> Problem requirements: Apart from the pictures, every record here must be copied word for word.

(The records begins)

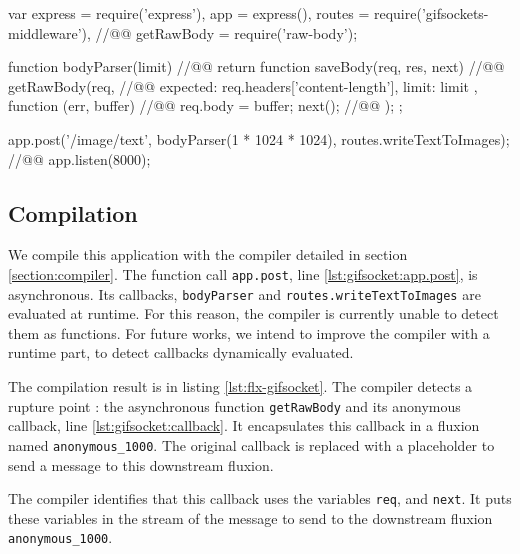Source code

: \begin{code}[js, caption={Simplified version of gifsockets-server},label={lst:gifsocket}]
var express = require('express'),
    app = express(),
    routes = require('gifsockets-middleware'), //@\label{lst:gifsocket:gif-mw}@
    getRawBody = require('raw-body');

function bodyParser(limit) { //@\label{lst:gifsocket:bodyParser}@
  return function saveBody(req, res, next) { //@\label{lst:gifsocket:saveBody}@
    getRawBody(req, { //@\label{lst:gifsocket:getRawBody}@
      expected: req.headers['content-length'],
      limit: limit
    }, function (err, buffer) { //@\label{lst:gifsocket:callback}@
      req.body = buffer;
      next(); //@\label{lst:gifsocket:next}@
    });
  };
}

app.post('/image/text', bodyParser(1 * 1024 * 1024), routes.writeTextToImages); //@\label{lst:gifsocket:app.post}@
app.listen(8000);
\end{code}


\subsection{Compilation}

We compile this application with the compiler detailed in section \ref{section:compiler}.
The function call \texttt{app.post}, line \ref{lst:gifsocket:app.post}, is asynchronous.
Its callbacks, \texttt{bodyParser} and \texttt{routes.writeTextToImages} are evaluated at runtime.
For this reason, the compiler is currently unable to detect them as functions.
For future works, we intend to improve the compiler with a runtime part, to detect callbacks dynamically evaluated.

The compilation result is in listing \ref{lst:flx-gifsocket}.
The compiler detects a rupture point : the asynchronous function \texttt{getRawBody} and its anonymous callback, line \ref{lst:gifsocket:callback}.
It encapsulates this callback in a fluxion named \texttt{anonymous\-\_1000}.
The original callback is replaced with a placeholder to send a message to this downstream fluxion.

The compiler identifies that this callback uses the variables \texttt{req}, and \texttt{next}.
It puts these variables in the stream of the message to send to the downstream fluxion \texttt{anonymous\-\_1000}.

(The records ends)

> Expected answer:
Source code

: \begin{code}[js, caption={Simplified version of gifsockets-server},label={lst:gifsocket}]
var express = require('express'),
    app = express(),
    routes = require('gifsockets-middleware'), //@\label{lst:gifsocket:gif-mw}@
    getRawBody = require('raw-body');

function bodyParser(limit) { //@\label{lst:gifsocket:bodyParser}@
  return function saveBody(req, res, next) { //@\label{lst:gifsocket:saveBody}@
    getRawBody(req, { //@\label{lst:gifsocket:getRawBody}@
      expected: req.headers['content-length'],
      limit: limit
    }, function (err, buffer) { //@\label{lst:gifsocket:callback}@
      req.body = buffer;
      next(); //@\label{lst:gifsocket:next}@
    });
  };
}

app.post('/image/text', bodyParser(1 * 1024 * 1024), routes.writeTextToImages); //@\label{lst:gifsocket:app.post}@
app.listen(8000);
\end{code}


\subsection{Compilation}

We compile this application with the compiler detailed in section \ref{section:compiler}.
The function call \texttt{app.post}, line \ref{lst:gifsocket:app.post}, is asynchronous.
Its callbacks, \texttt{bodyParser} and \texttt{routes.writeTextToImages} are evaluated at runtime.
For this reason, the compiler is currently unable to detect them as functions.
For future works, we intend to improve the compiler with a runtime part, to detect callbacks dynamically evaluated.

The compilation result is in listing \ref{lst:flx-gifsocket}.
The compiler detects a rupture point : the asynchronous function \texttt{getRawBody} and its anonymous callback, line \ref{lst:gifsocket:callback}.
It encapsulates this callback in a fluxion named \texttt{anonymous\-\_1000}.
The original callback is replaced with a placeholder to send a message to this downstream fluxion.

The compiler identifies that this callback uses the variables \texttt{req}, and \texttt{next}.
It puts these variables in the stream of the message to send to the downstream fluxion \texttt{anonymous\-\_1000}.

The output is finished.